The English term "devotional literature" was wider than the corresponding German word Erbauungsliteratur (edificatory literature), which has a strong emotional tinge. The English word was more general, while Erbauung suggested a certain "pietistic" tendency. Thus Karl Holl's contention that a devotional literature did not come into full development until the time of Pietism during the second half of the 17th century, remains a controversial statement. Home devotion is as old as Christianity, and aids to it such as prayer books and books of meditation were not only well known during the Middle Ages but became a particularly popular literature with the coming of the Protestant Reformation. The Hortulus Animae (Seelengärtlein, pleasant garden of the soul) was a very old and tested type of such devotional literature, and there was no church in Christianity without printed prayer collections. The old prayer book by Habermann (1567), for instance, became a particularly well-liked manual in Lutheran Germany and soon found entrance also among Mennonite groups. It was, however, true that the entire character of home devotion changed with the centuries, and that with the rise of Pietism proper, the need for such printed aids vastly increased (books up to 2,000 pages became common) while the quality, the concreteness of the faith expressed, was clearly lowered.
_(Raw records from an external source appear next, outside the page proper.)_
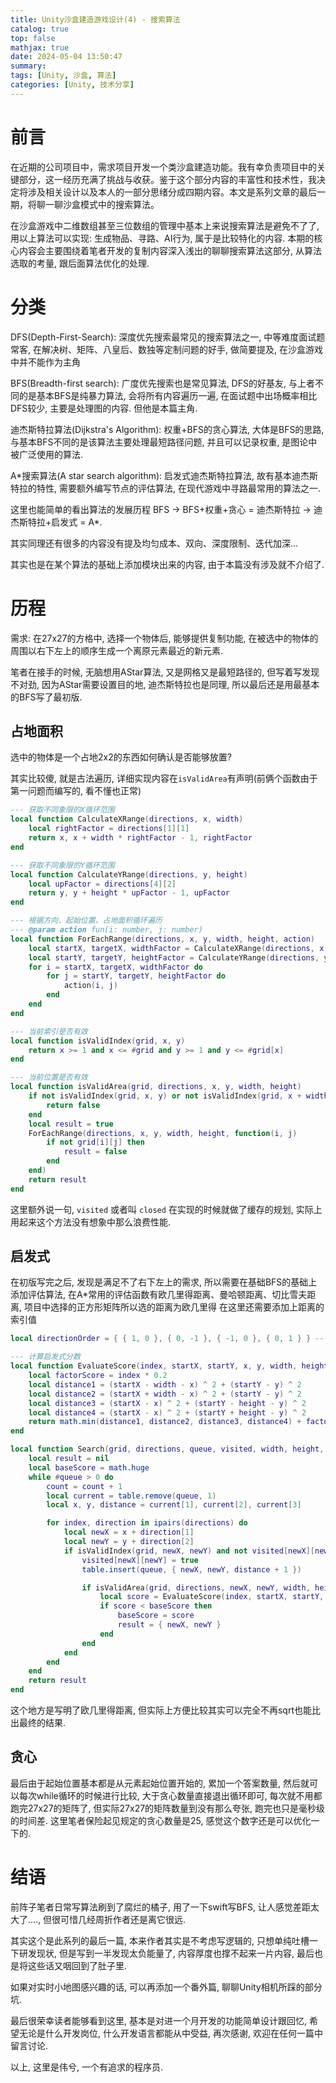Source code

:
 ```yaml
---
title: Unity沙盒建造游戏设计(4) - 搜索算法
catalog: true
top: false
mathjax: true
date: 2024-05-04 13:50:47
summary:
tags: [Unity, 沙盒, 算法]
categories: [Unity, 技术分享]
---
```


# 前言

在近期的公司项目中，需求项目开发一个类沙盒建造功能。我有幸负责项目中的关键部分，这一经历充满了挑战与收获。鉴于这个部分内容的丰富性和技术性，我决定将涉及相关设计以及本人的一部分思绪分成四期内容。本文是系列文章的最后一期，将聊一聊沙盒模式中的搜索算法。

在沙盒游戏中二维数组甚至三位数组的管理中基本上来说搜索算法是避免不了了, 用以上算法可以实现: 生成物品、寻路、AI行为, 属于是比较特化的内容. 本期的核心内容会主要围绕着笔者开发的复制内容深入浅出的聊聊搜索算法这部分, 从算法选取的考量, 跟后面算法优化的处理.

# 分类

DFS(Depth-First-Search): 深度优先搜索最常见的搜索算法之一, 中等难度面试题常客, 在解决树、矩阵、八皇后、数独等定制问题的好手, 做简要提及, 在沙盒游戏中并不能作为主角

BFS(Breadth-first search): 广度优先搜索也是常见算法, DFS的好基友, 与上者不同的是基本BFS是纯暴力算法, 会将所有内容遍历一遍,  在面试题中出场概率相比DFS较少, 主要是处理图的内容. 但他是本篇主角.

迪杰斯特拉算法(Dijkstra's Algorithm): 权重+BFS的贪心算法, 大体是BFS的思路, 与基本BFS不同的是该算法主要处理最短路径问题, 并且可以记录权重, 是图论中被广泛使用的算法.

A*搜索算法(A star search algorithm): 启发式迪杰斯特拉算法, 故有基本迪杰斯特拉的特性, 需要额外编写节点的评估算法, 在现代游戏中寻路最常用的算法之一.

这里也能简单的看出算法的发展历程 BFS -> BFS+权重+贪心 = 迪杰斯特拉 -> 迪杰斯特拉+启发式 = A*.

其实同理还有很多的内容没有提及均匀成本、双向、深度限制、迭代加深...

其实也是在某个算法的基础上添加模块出来的内容, 由于本篇没有涉及就不介绍了.

# 历程

需求: 在27x27的方格中, 选择一个物体后, 能够提供复制功能, 在被选中的物体的周围以右下左上的顺序生成一个离原元素最近的新元素.

笔者在接手的时候, 无脑想用AStar算法, 又是网格又是最短路径的, 但写着写发现不对劲, 因为AStar需要设置目的地, 迪杰斯特拉也是同理, 所以最后还是用最基本的BFS写了最初版.

## 占地面积

选中的物体是一个占地2x2的东西如何确认是否能够放置?

其实比较傻, 就是古法遍历, 详细实现内容在`isValidArea`有声明(前俩个函数由于第一问题而编写的, 看不懂也正常)

```lua
--- 获取不同象限的X循环范围
local function CalculateXRange(directions, x, width)
    local rightFactor = directions[1][1]
    return x, x + width * rightFactor - 1, rightFactor
end

--- 获取不同象限的Y循环范围
local function CalculateYRange(directions, y, height)
    local upFactor = directions[4][2]
    return y, y + height * upFactor - 1, upFactor
end

--- 根据方向、起始位置、占地面积循环遍历
--- @param action fun(i: number, j: number)
local function ForEachRange(directions, x, y, width, height, action)
    local startX, targetX, widthFactor = CalculateXRange(directions, x, width)
    local startY, targetY, heightFactor = CalculateYRange(directions, y, height)
    for i = startX, targetX, widthFactor do
        for j = startY, targetY, heightFactor do
            action(i, j)
        end
    end
end

--- 当前索引是否有效
local function isValidIndex(grid, x, y)
    return x >= 1 and x <= #grid and y >= 1 and y <= #grid[x]
end

--- 当前位置是否有效
local function isValidArea(grid, directions, x, y, width, height)
    if not isValidIndex(grid, x, y) or not isValidIndex(grid, x + width - 1, y + height - 1) then
        return false
    end
    local result = true
    ForEachRange(directions, x, y, width, height, function(i, j)
        if not grid[i][j] then
            result = false
        end
    end)
    return result
end
```

这里额外说一句, `visited` 或者叫 `closed` 在实现的时候就做了缓存的规划, 实际上用起来这个方法没有想象中那么浪费性能.

## 启发式

在初版写完之后, 发现是满足不了右下左上的需求, 所以需要在基础BFS的基础上添加评估算法, 在A*常用的评估函数有欧几里得距离、曼哈顿距离、切比雪夫距离, 项目中选择的正方形矩阵所以选的距离为欧几里得 在这里还需要添加上距离的索引值

```lua
local directionOrder = { { 1, 0 }, { 0, -1 }, { -1, 0 }, { 0, 1 } } -- Right, Down, Left, Up

--- 计算启发式分数
local function EvaluateScore(index, startX, startY, x, y, width, height)
    local factorScore = index * 0.2
    local distance1 = (startX - width - x) ^ 2 + (startY - y) ^ 2
    local distance2 = (startX + width - x) ^ 2 + (startY - y) ^ 2
    local distance3 = (startX - x) ^ 2 + (startY - height - y) ^ 2
    local distance4 = (startX - x) ^ 2 + (startY + height - y) ^ 2
    return math.min(distance1, distance2, distance3, distance4) + factorScore
end

local function Search(grid, directions, queue, visited, width, height, startX, startY)
    local result = nil
    local baseScore = math.huge
    while #queue > 0 do
        count = count + 1
        local current = table.remove(queue, 1)
        local x, y, distance = current[1], current[2], current[3]

        for index, direction in ipairs(directions) do
            local newX = x + direction[1]
            local newY = y + direction[2]
            if isValidIndex(grid, newX, newY) and not visited[newX][newY] then
                visited[newX][newY] = true
                table.insert(queue, { newX, newY, distance + 1 })

                if isValidArea(grid, directions, newX, newY, width, height) then
                    local score = EvaluateScore(index, startX, startY, newX, newY, width, height)
                    if score < baseScore then
                        baseScore = score
                        result = { newX, newY }
                    end
                end
            end
        end
    end
    return result
end
```

这个地方是写明了欧几里得距离, 但实际上方便比较其实可以完全不再sqrt也能比出最终的结果.

## 贪心

最后由于起始位置基本都是从元素起始位置开始的, 累加一个答案数量, 然后就可以每次while循环的时候进行比较, 大于贪心数量直接退出循环即可, 每次就不用都跑完27x27的矩阵了, 但实际27x27的矩阵数量到没有那么夸张, 跑完也只是毫秒级的时间差. 这里笔者保险起见规定的贪心数量是25, 感觉这个数字还是可以优化一下的.

# 结语

前阵子笔者日常写算法刷到了腐烂的橘子, 用了一下swift写BFS, 让人感觉差距太大了...., 但很可惜几经周折作者还是离它很远.

其实这个是此系列的最后一篇, 本来作者其实是不考虑写逻辑的, 只想单纯吐槽一下研发现状, 但是写到一半发现太负能量了, 内容厚度也撑不起来一片内容, 最后也是将这些话又咽回到了肚子里.

如果对实时小地图感兴趣的话, 可以再添加一个番外篇, 聊聊Unity相机所踩的部分坑.

最后很荣幸读者能够看到这里, 基本是对进一个月开发的功能简单设计跟回忆, 希望无论是什么开发岗位, 什么开发语言都能从中受益, 再次感谢, 欢迎在任何一篇中留言讨论.

以上, 这里是伟兮, 一个有追求的程序员.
Mennonites were no exception to this general trend. They produced devotional books as had their 16th-century Anabaptist forefathers. It must, however, be stressed that the entire Anabaptist-Mennonite devotional literature was rather small as compared with that of the dominant Protestant denominations (Lutheran and Reformed). The main devotional book of the Anabaptists and Mennonites was the Bible; all the rest were but auxiliary to it. Mennonite devotional literature was almost completely devoid of books for daily meditation (they later borrowed them from the Pietists), of diaries (such as the Methodists cherish), of mystical journals (like those of the Quakers G. Fox, John Woolman, etc.), and of pious novels (like those by Jung-Stilling, which were so much favored by the Mennonites later on). On the other hand, the writings of Menno Simons and Dirk Philips were in the deepest sense devotional literature. Though doctrinal, they were not systematically theological, like, e.g., Calvin's.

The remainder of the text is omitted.